Que el Mercado sea libre, no implica que los humanos lo sean también, sino que la explotación tiene que ser libre, sin reglas, ya que «la mayor riqueza es poseer una multitud de pobres laboriosos, porque de ellos se derivan todas las comodidades y bienes».
Las bondades de los nacionalismos se me escapan; representan la antítesis del espíritu solidario, la forma más baja y primaria de egoísmo colectivo.
Bajo sus bonitos discursos se ocultan los intereses más mezquinos. Todos, sean del signo que sean, utilizan los vínculos que se crean espontáneamente, los legítimos sentimientos de apego a la tierra, a las raíces, a los lugares, personas y costumbres que nos resultan familiares para sembrar la discordia y, en situaciones extremas, arrastrarnos a la guerra.
Dejemos de defender territorios y empezemos a defender personas.

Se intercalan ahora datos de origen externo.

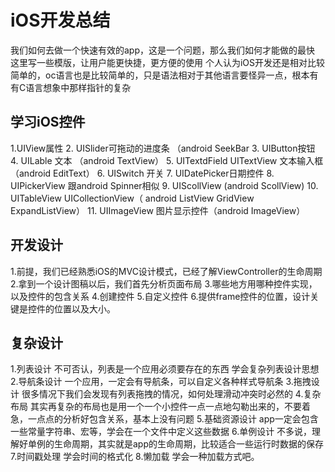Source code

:# iOS开发总结
  我们如何去做一个快速有效的app，这是一个问题，那么我们如何才能做的最快
  这里写一些模版，让用户能更快捷，更方便的使用
  个人认为iOS开发还是相对比较简单的，oc语言也是比较简单的，只是语法相对于其他语言要怪异一点，根本有有C语言想象中那样指针的复杂

## 学习iOS控件
  1.UIView属性
  2. UISlider可拖动的进度条 （android SeekBar
  3. UIButton按钮
  4. UILable 文本 （android TextView）
  5. UITextdField UITextView 文本输入框（android EditText）
  6. UISwitch 开关
  7. UIDatePicker日期控件
  8. UIPickerView 跟android Spinner相似
  9. UIScollView (android ScollView)
  10. UITableView UICollectionView（ android ListView GridView ExpandListView）
  11. UIImageView 图片显示控件（android ImageView）

## 开发设计
  1.前提，我们已经熟悉iOS的MVC设计模式，已经了解ViewController的生命周期
  2.拿到一个设计图稿以后，我们首先分析页面布局
  3.哪些地方用哪种控件实现，以及控件的包含关系
  4.创建控件
  5.自定义控件
  6.提供frame控件的位置，设计关键是控件的位置以及大小。
  
## 复杂设计
1.列表设计
    不可否认，列表是一个应用必须要存在的东西
    学会复杂列表设计思想
2.导航条设计
    一个应用，一定会有导航条，可以自定义各种样式导航条
3.拖拽设计
    很多情况下我们会发现有列表拖拽的情况，如何处理滑动冲突时必然的
4.复杂布局
    其实再复杂的布局也是用一个一个小控件一点一点地勾勒出来的，不要着急，一点点的分析好包含关系，基本上没有问题
5.基础资源设计
    app一定会包含一些常量字符串、宏等，学会在一个文件中定义这些数据
6.单例设计
    不多说，理解好单例的生命周期，其实就是app的生命周期，比较适合一些运行时数据的保存
7.时间戳处理
    学会时间的格式化
8.懒加载
    学会一种加载方式吧。
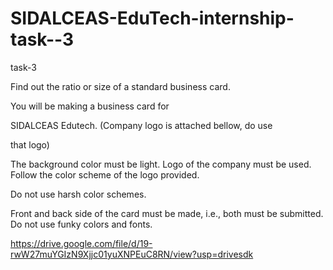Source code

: # SIDALCEAS-EduTech-internship-task--3

task-3

Find out the ratio or size of a standard business card.

You will be making a business card for

SIDALCEAS Edutech. (Company logo is attached bellow, do use

that logo)

The background color must be light. Logo of the company must be used. Follow the color scheme of the logo provided.

Do not use harsh color schemes.

Front and back side of the card must be made, i.e., both must be submitted. Do not use funky colors and fonts.

https://drive.google.com/file/d/19-rwW27muYGIzN9Xjjc01yuXNPEuC8RN/view?usp=drivesdk
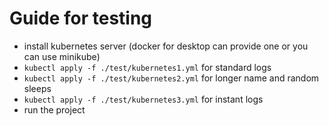 # Guide for testing

- install kubernetes server (docker for desktop can provide one or you can use minikube)
- `kubectl apply -f ./test/kubernetes1.yml` for standard logs
- `kubectl apply -f ./test/kubernetes2.yml` for longer name and random sleeps
- `kubectl apply -f ./test/kubernetes3.yml` for instant logs
- run the project
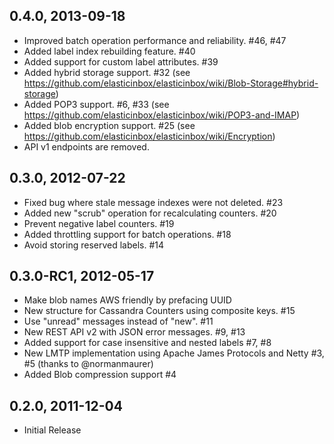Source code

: 0.4.0, 2013-09-18
-----------------

  * Improved batch operation performance and reliability. #46, #47
  * Added label index rebuilding feature. #40
  * Added support for custom label attributes. #39
  * Added hybrid storage support. #32 (see https://github.com/elasticinbox/elasticinbox/wiki/Blob-Storage#hybrid-storage)
  * Added POP3 support. #6, #33 (see https://github.com/elasticinbox/elasticinbox/wiki/POP3-and-IMAP)
  * Added blob encryption support. #25 (see https://github.com/elasticinbox/elasticinbox/wiki/Encryption)
  * API v1 endpoints are removed.

0.3.0, 2012-07-22
-----------------

  * Fixed bug where stale message indexes were not deleted. #23
  * Added new "scrub" operation for recalculating counters. #20
  * Prevent negative label counters. #19
  * Added throttling support for batch operations. #18
  * Avoid storing reserved labels. #14

0.3.0-RC1, 2012-05-17
---------------------

  * Make blob names AWS friendly by prefacing UUID
  * New structure for Cassandra Counters using composite keys. #15
  * Use "unread" messages instead of "new". #11
  * New REST API v2 with JSON error messages. #9, #13
  * Added support for case insensitive and nested labels #7, #8
  * New LMTP implementation using Apache James Protocols and Netty #3, #5 (thanks to @normanmaurer)
  * Added Blob compression support #4

0.2.0, 2011-12-04
-----------------

  * Initial Release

Nos irá mejor.
La explotación es la esencia de la violencia. El trabajador no solo debe recibir un salario justo, sino que su tarea no puede ser un oficio de esclavos. La no-violencia no consiste en someterse servilmente a la voluntad del tirano, sino al contrario, en oponerse a sus abusos con toda energía.
El egoísmo atiende a la supervivencia del individuo y sus intereses particulares, en tanto que la solidaridad responde a la supervivencia del grupo y sus intereses generales.